▸ Exercise objective
Your answer must be one number: the count of lines below that hold the word "passwd".

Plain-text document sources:

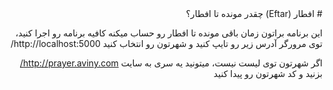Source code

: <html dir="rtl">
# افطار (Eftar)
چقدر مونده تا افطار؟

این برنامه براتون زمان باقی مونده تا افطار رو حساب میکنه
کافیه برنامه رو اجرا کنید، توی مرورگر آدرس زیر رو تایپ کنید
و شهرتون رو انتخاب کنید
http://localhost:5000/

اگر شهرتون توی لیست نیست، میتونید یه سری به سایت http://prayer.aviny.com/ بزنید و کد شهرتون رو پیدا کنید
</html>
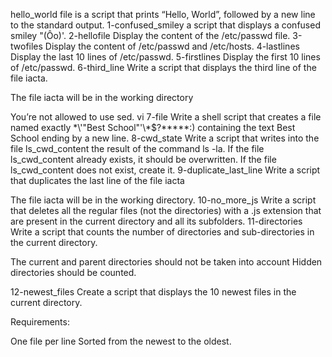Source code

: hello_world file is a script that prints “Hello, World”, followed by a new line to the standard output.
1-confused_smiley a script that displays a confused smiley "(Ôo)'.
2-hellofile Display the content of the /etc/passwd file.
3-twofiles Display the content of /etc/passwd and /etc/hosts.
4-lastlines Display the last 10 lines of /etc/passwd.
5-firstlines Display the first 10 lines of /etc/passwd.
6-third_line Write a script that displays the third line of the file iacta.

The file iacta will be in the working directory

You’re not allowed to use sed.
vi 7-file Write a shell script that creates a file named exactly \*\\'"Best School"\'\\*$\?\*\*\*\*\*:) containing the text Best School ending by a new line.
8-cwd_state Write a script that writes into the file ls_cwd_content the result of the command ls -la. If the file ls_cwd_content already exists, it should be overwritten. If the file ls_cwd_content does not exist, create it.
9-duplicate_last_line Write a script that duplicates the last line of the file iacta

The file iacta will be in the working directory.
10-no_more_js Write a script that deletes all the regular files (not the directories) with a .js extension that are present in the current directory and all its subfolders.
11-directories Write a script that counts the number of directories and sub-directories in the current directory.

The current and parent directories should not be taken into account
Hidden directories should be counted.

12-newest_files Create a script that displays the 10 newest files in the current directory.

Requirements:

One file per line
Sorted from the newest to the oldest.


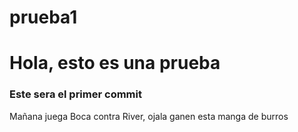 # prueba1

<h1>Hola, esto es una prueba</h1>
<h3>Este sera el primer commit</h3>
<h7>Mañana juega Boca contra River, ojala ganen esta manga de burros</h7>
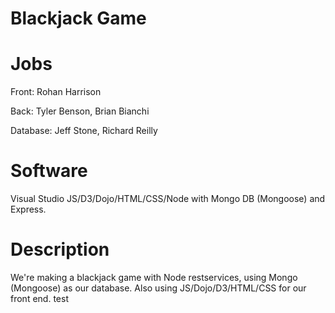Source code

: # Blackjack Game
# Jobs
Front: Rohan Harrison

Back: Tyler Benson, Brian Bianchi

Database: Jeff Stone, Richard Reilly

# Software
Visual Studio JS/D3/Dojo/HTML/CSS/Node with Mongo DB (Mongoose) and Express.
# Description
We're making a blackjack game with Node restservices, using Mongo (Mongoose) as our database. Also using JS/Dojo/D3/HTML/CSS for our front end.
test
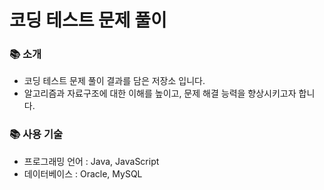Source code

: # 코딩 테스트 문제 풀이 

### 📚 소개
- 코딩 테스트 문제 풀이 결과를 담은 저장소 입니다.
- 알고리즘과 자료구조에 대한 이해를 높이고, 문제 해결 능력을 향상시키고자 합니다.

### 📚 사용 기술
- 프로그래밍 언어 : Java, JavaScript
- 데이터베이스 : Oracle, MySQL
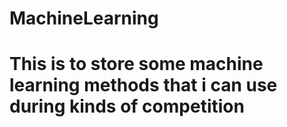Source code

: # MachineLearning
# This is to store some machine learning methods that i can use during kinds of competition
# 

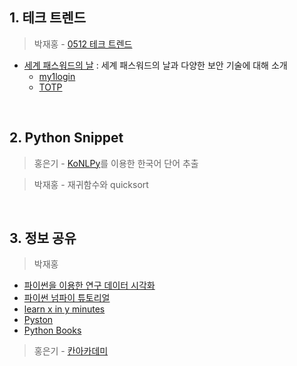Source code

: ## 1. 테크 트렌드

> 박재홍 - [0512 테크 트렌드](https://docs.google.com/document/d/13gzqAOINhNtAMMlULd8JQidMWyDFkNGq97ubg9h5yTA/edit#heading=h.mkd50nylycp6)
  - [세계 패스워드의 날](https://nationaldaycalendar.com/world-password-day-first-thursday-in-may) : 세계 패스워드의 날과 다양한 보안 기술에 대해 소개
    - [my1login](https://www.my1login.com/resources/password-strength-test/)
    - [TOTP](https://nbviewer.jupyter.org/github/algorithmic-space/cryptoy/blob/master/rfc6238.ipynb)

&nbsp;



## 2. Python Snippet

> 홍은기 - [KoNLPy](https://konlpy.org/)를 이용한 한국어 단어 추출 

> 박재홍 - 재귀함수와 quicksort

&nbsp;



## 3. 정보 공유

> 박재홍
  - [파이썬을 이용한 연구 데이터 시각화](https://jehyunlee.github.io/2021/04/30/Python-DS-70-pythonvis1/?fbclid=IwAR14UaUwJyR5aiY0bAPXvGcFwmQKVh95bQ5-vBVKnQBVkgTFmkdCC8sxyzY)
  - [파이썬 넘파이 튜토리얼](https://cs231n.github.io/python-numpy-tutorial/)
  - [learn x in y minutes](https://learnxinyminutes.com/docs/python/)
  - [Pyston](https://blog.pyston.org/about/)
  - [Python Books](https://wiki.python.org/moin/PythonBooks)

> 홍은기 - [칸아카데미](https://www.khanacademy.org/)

==

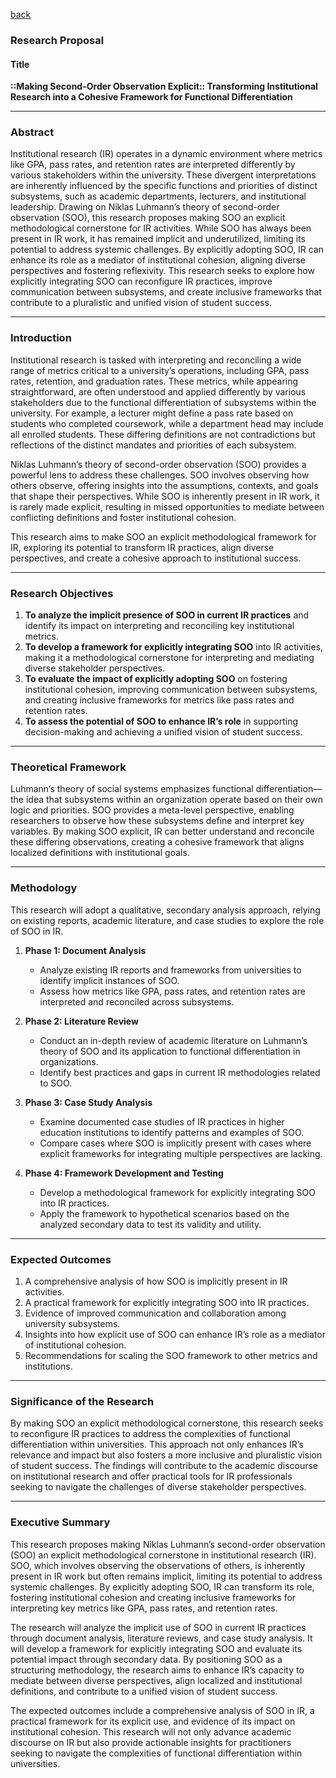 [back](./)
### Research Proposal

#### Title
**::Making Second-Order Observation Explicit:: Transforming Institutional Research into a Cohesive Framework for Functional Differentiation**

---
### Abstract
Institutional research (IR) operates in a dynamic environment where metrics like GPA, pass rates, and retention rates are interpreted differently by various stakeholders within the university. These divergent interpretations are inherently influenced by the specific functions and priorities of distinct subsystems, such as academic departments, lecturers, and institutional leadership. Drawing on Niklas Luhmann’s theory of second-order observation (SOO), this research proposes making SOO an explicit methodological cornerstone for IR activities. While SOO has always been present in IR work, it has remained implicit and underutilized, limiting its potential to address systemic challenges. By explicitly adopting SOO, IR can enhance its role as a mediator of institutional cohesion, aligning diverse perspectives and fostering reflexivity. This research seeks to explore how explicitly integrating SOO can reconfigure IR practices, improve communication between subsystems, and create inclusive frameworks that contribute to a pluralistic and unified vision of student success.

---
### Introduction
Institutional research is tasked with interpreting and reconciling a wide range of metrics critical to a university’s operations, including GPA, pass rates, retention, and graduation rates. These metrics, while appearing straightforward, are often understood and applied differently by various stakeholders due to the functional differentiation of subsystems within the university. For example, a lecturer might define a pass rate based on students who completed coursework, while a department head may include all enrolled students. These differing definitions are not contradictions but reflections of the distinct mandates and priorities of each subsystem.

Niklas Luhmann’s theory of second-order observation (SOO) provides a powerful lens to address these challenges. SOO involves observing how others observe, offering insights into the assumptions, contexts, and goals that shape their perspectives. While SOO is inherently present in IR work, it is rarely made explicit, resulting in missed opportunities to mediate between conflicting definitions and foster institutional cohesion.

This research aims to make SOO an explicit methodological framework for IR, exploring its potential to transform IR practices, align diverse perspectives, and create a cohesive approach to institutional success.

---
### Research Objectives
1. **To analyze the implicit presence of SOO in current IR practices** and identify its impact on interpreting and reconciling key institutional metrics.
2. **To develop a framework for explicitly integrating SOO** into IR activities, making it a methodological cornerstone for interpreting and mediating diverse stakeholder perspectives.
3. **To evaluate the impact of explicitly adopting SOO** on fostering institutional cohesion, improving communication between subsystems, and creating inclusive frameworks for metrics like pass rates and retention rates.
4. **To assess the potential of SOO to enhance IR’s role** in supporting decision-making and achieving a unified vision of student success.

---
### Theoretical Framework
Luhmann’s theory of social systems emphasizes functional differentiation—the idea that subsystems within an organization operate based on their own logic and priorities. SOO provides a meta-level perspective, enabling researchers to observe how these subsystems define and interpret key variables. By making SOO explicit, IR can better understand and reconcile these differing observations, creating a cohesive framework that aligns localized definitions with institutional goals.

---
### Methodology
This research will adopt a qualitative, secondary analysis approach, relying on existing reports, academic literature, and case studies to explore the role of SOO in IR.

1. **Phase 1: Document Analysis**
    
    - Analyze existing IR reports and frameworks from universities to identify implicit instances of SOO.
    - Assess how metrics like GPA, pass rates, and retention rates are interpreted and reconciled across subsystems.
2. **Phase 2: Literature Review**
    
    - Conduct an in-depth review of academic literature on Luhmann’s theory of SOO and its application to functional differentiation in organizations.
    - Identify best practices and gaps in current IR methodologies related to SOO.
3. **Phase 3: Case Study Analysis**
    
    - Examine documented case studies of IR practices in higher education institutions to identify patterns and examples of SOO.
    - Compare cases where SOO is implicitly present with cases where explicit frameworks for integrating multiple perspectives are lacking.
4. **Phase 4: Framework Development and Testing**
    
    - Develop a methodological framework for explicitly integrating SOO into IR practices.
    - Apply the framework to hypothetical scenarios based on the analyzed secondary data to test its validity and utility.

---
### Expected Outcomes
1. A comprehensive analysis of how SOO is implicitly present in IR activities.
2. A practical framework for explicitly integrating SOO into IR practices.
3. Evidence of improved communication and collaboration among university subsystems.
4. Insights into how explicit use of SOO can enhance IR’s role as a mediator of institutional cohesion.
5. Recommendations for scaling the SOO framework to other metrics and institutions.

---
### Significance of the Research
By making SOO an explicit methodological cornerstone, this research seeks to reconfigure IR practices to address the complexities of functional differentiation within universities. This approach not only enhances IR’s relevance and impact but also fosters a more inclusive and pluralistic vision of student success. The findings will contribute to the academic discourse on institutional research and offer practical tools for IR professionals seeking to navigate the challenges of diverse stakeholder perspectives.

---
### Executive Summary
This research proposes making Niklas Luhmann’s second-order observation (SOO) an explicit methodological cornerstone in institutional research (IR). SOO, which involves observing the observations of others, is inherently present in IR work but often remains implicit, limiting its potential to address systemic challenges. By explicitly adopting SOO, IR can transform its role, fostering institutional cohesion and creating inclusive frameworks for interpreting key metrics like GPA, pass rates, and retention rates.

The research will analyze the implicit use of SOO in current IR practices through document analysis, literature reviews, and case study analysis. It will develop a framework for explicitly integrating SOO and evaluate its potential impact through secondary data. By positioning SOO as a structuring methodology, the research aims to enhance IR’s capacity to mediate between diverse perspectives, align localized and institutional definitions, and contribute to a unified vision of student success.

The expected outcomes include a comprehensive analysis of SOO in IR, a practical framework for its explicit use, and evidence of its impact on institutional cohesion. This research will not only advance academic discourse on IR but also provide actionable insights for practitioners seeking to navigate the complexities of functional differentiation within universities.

▸ Written response
4